___ THE RECORDS

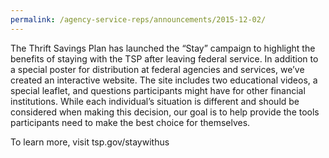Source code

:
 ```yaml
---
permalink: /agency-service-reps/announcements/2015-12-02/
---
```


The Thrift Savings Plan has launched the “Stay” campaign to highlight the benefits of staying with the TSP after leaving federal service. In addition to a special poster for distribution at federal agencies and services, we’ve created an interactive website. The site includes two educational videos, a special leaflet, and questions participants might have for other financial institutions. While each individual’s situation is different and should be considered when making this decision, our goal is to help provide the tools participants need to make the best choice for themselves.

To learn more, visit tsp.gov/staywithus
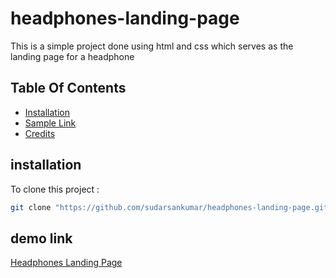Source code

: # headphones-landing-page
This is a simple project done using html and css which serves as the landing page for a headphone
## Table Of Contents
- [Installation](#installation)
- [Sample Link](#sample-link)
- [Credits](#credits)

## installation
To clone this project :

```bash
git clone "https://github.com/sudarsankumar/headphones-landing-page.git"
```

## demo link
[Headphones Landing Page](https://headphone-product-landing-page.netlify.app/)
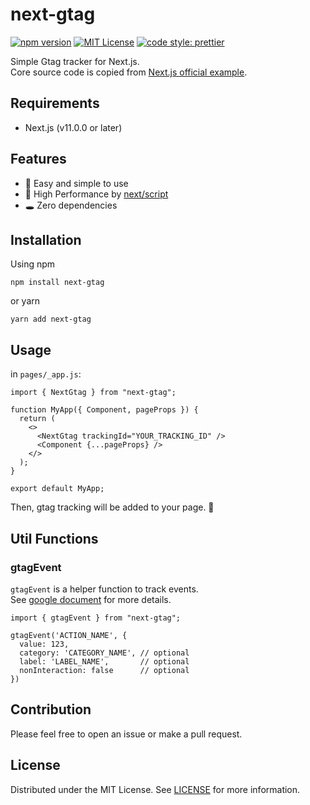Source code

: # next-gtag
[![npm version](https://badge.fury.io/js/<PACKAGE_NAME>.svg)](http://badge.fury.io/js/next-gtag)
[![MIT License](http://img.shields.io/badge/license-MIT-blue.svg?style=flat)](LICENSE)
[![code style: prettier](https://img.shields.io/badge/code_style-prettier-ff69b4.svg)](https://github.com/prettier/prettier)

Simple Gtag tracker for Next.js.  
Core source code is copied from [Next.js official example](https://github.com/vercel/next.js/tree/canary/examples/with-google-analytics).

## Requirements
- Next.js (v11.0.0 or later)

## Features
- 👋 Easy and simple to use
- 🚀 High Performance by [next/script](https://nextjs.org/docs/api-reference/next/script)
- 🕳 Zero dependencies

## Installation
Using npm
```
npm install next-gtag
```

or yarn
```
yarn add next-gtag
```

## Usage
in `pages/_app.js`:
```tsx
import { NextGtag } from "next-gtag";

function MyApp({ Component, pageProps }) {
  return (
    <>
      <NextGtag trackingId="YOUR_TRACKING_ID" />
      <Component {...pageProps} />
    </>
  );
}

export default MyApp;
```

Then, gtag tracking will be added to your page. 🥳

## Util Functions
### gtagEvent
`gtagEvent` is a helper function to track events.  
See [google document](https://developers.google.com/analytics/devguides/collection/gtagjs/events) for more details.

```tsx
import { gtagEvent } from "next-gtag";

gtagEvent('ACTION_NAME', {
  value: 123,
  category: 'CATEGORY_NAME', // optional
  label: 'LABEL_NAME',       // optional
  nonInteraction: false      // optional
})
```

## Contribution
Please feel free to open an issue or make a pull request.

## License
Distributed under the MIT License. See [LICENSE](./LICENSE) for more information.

______

WORK INSTRUCTIONS: What you return must be the entries above, exactly as they appear, without any pictures.

RESPONSE AREA:
Source code

:
 ```yaml
---
permalink: /agency-service-reps/announcements/2015-12-02/
---
```


The Thrift Savings Plan has launched the “Stay” campaign to highlight the benefits of staying with the TSP after leaving federal service. In addition to a special poster for distribution at federal agencies and services, we’ve created an interactive website. The site includes two educational videos, a special leaflet, and questions participants might have for other financial institutions. While each individual’s situation is different and should be considered when making this decision, our goal is to help provide the tools participants need to make the best choice for themselves.

To learn more, visit tsp.gov/staywithus
Source code

: # headphones-landing-page
This is a simple project done using html and css which serves as the landing page for a headphone
## Table Of Contents
- [Installation](#installation)
- [Sample Link](#sample-link)
- [Credits](#credits)

## installation
To clone this project :

```bash
git clone "https://github.com/sudarsankumar/headphones-landing-page.git"
```

## demo link
[Headphones Landing Page](https://headphone-product-landing-page.netlify.app/)
Source code

: # next-gtag
[![npm version](https://badge.fury.io/js/<PACKAGE_NAME>.svg)](http://badge.fury.io/js/next-gtag)
[![MIT License](http://img.shields.io/badge/license-MIT-blue.svg?style=flat)](LICENSE)
[![code style: prettier](https://img.shields.io/badge/code_style-prettier-ff69b4.svg)](https://github.com/prettier/prettier)

Simple Gtag tracker for Next.js.  
Core source code is copied from [Next.js official example](https://github.com/vercel/next.js/tree/canary/examples/with-google-analytics).

## Requirements
- Next.js (v11.0.0 or later)

## Features
- 👋 Easy and simple to use
- 🚀 High Performance by [next/script](https://nextjs.org/docs/api-reference/next/script)
- 🕳 Zero dependencies

## Installation
Using npm
```
npm install next-gtag
```

or yarn
```
yarn add next-gtag
```

## Usage
in `pages/_app.js`:
```tsx
import { NextGtag } from "next-gtag";

function MyApp({ Component, pageProps }) {
  return (
    <>
      <NextGtag trackingId="YOUR_TRACKING_ID" />
      <Component {...pageProps} />
    </>
  );
}

export default MyApp;
```

Then, gtag tracking will be added to your page. 🥳

## Util Functions
### gtagEvent
`gtagEvent` is a helper function to track events.  
See [google document](https://developers.google.com/analytics/devguides/collection/gtagjs/events) for more details.

```tsx
import { gtagEvent } from "next-gtag";

gtagEvent('ACTION_NAME', {
  value: 123,
  category: 'CATEGORY_NAME', // optional
  label: 'LABEL_NAME',       // optional
  nonInteraction: false      // optional
})
```

## Contribution
Please feel free to open an issue or make a pull request.

## License
Distributed under the MIT License. See [LICENSE](./LICENSE) for more information.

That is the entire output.